#### Task goal
Wherever "knot" appears in the records below, copy the line that holds it.

[Dataset items]

===

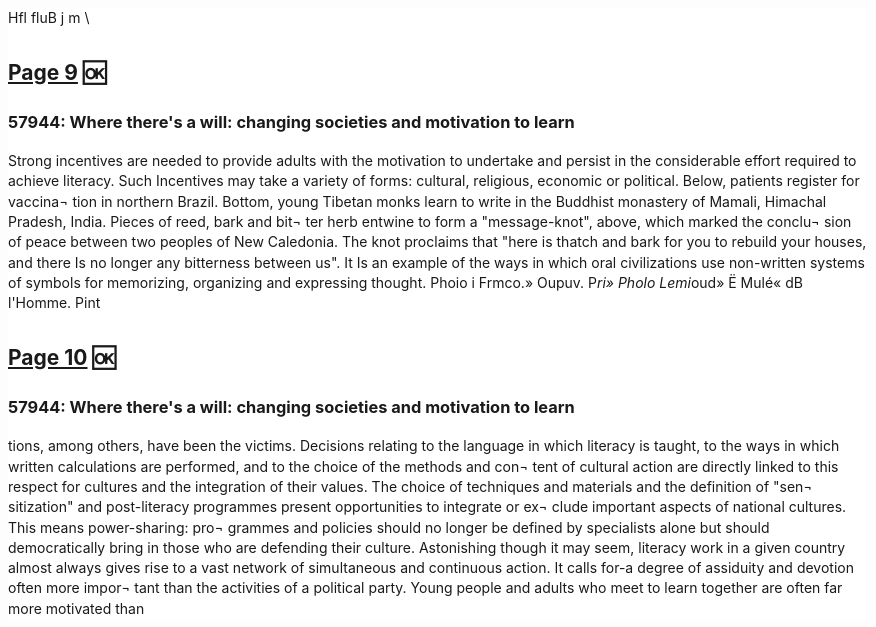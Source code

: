 Hfl fluB j m \
## [Page 9](https://demo.humlab.umu.se/courier/074676engo.pdf#page=9) 🆗
### 57944: Where there's a will: changing societies and motivation to learn
Strong incentives are needed to provide adults with the motivation to
undertake and persist in the considerable effort required to achieve
literacy. Such Incentives may take a variety of forms: cultural,
religious, economic or political. Below, patients register for vaccina¬
tion in northern Brazil. Bottom, young Tibetan monks learn to write in
the Buddhist monastery of Mamali, Himachal Pradesh, India.
Pieces of reed, bark and bit¬
ter herb entwine to form a
"message-knot", above,
which marked the conclu¬
sion of peace between two
peoples of New Caledonia.
The knot proclaims that
"here is thatch and bark for
you to rebuild your houses,
and there Is no longer any
bitterness between us". It Is
an example of the ways in
which oral civilizations use
non-written systems of
symbols for memorizing,
organizing and expressing
thought.
Phoio i Frmco.» Oupuv. P*ri»
Pholo Lemi*oud»
Ë Mulé« dB l'Homme. Pint
## [Page 10](https://demo.humlab.umu.se/courier/074676engo.pdf#page=10) 🆗
### 57944: Where there's a will: changing societies and motivation to learn
tions, among others, have been the victims.
Decisions relating to the language in
which literacy is taught, to the ways in
which written calculations are performed,
and to the choice of the methods and con¬
tent of cultural action are directly linked to
this respect for cultures and the integration
of their values. The choice of techniques
and materials and the definition of "sen¬
sitization" and post-literacy programmes
present opportunities to integrate or ex¬
clude important aspects of national
cultures. This means power-sharing: pro¬
grammes and policies should no longer be
defined by specialists alone but should
democratically bring in those who are
defending their culture.
Astonishing though it may seem, literacy
work in a given country almost always gives
rise to a vast network of simultaneous and
continuous action. It calls for-a degree of
assiduity and devotion often more impor¬
tant than the activities of a political party.
Young people and adults who meet to learn
together are often far more motivated than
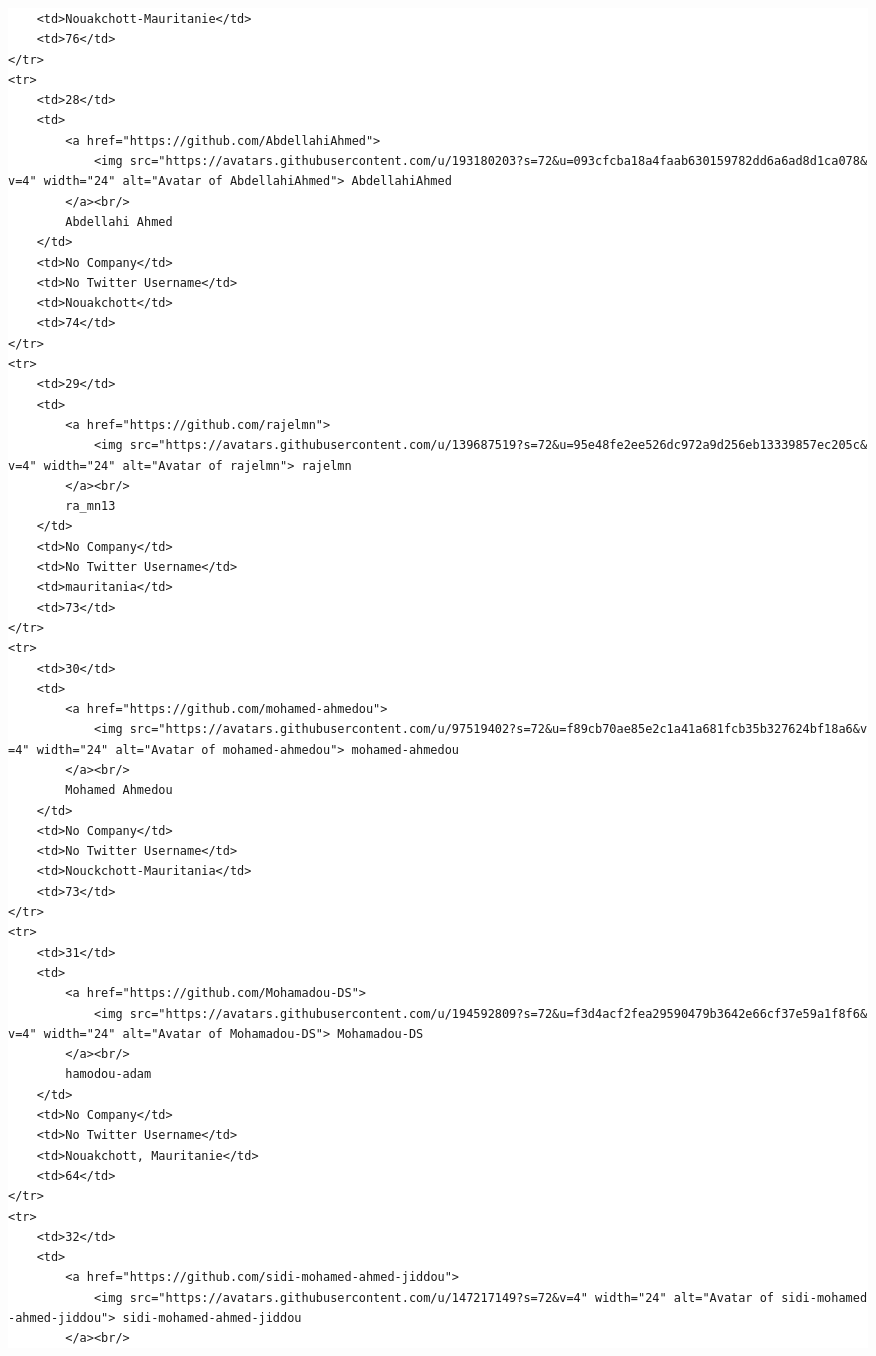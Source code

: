 		<td>Nouakchott-Mauritanie</td>
		<td>76</td>
	</tr>
	<tr>
		<td>28</td>
		<td>
			<a href="https://github.com/AbdellahiAhmed">
				<img src="https://avatars.githubusercontent.com/u/193180203?s=72&u=093cfcba18a4faab630159782dd6a6ad8d1ca078&v=4" width="24" alt="Avatar of AbdellahiAhmed"> AbdellahiAhmed
			</a><br/>
			Abdellahi Ahmed
		</td>
		<td>No Company</td>
		<td>No Twitter Username</td>
		<td>Nouakchott</td>
		<td>74</td>
	</tr>
	<tr>
		<td>29</td>
		<td>
			<a href="https://github.com/rajelmn">
				<img src="https://avatars.githubusercontent.com/u/139687519?s=72&u=95e48fe2ee526dc972a9d256eb13339857ec205c&v=4" width="24" alt="Avatar of rajelmn"> rajelmn
			</a><br/>
			ra_mn13
		</td>
		<td>No Company</td>
		<td>No Twitter Username</td>
		<td>mauritania</td>
		<td>73</td>
	</tr>
	<tr>
		<td>30</td>
		<td>
			<a href="https://github.com/mohamed-ahmedou">
				<img src="https://avatars.githubusercontent.com/u/97519402?s=72&u=f89cb70ae85e2c1a41a681fcb35b327624bf18a6&v=4" width="24" alt="Avatar of mohamed-ahmedou"> mohamed-ahmedou
			</a><br/>
			Mohamed Ahmedou
		</td>
		<td>No Company</td>
		<td>No Twitter Username</td>
		<td>Nouckchott-Mauritania</td>
		<td>73</td>
	</tr>
	<tr>
		<td>31</td>
		<td>
			<a href="https://github.com/Mohamadou-DS">
				<img src="https://avatars.githubusercontent.com/u/194592809?s=72&u=f3d4acf2fea29590479b3642e66cf37e59a1f8f6&v=4" width="24" alt="Avatar of Mohamadou-DS"> Mohamadou-DS
			</a><br/>
			hamodou-adam
		</td>
		<td>No Company</td>
		<td>No Twitter Username</td>
		<td>Nouakchott, Mauritanie</td>
		<td>64</td>
	</tr>
	<tr>
		<td>32</td>
		<td>
			<a href="https://github.com/sidi-mohamed-ahmed-jiddou">
				<img src="https://avatars.githubusercontent.com/u/147217149?s=72&v=4" width="24" alt="Avatar of sidi-mohamed-ahmed-jiddou"> sidi-mohamed-ahmed-jiddou
			</a><br/>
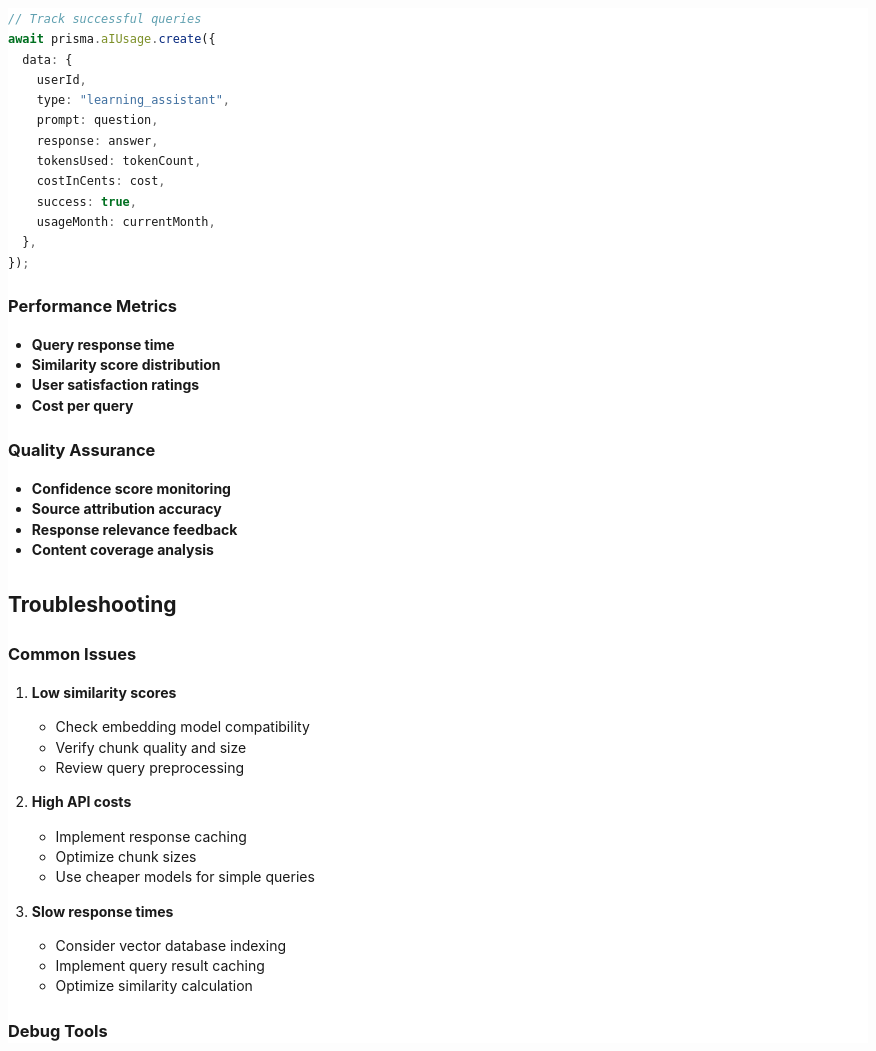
 ```typescript
// Track successful queries
await prisma.aIUsage.create({
  data: {
    userId,
    type: "learning_assistant",
    prompt: question,
    response: answer,
    tokensUsed: tokenCount,
    costInCents: cost,
    success: true,
    usageMonth: currentMonth,
  },
});
```

### Performance Metrics

- **Query response time**
- **Similarity score distribution**
- **User satisfaction ratings**
- **Cost per query**

### Quality Assurance

- **Confidence score monitoring**
- **Source attribution accuracy**
- **Response relevance feedback**
- **Content coverage analysis**

## Troubleshooting

### Common Issues

1. **Low similarity scores**

   - Check embedding model compatibility
   - Verify chunk quality and size
   - Review query preprocessing

2. **High API costs**

   - Implement response caching
   - Optimize chunk sizes
   - Use cheaper models for simple queries

3. **Slow response times**
   - Consider vector database indexing
   - Implement query result caching
   - Optimize similarity calculation

### Debug Tools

===

#### Completed exercise
"message-knot", above,
The knot proclaims that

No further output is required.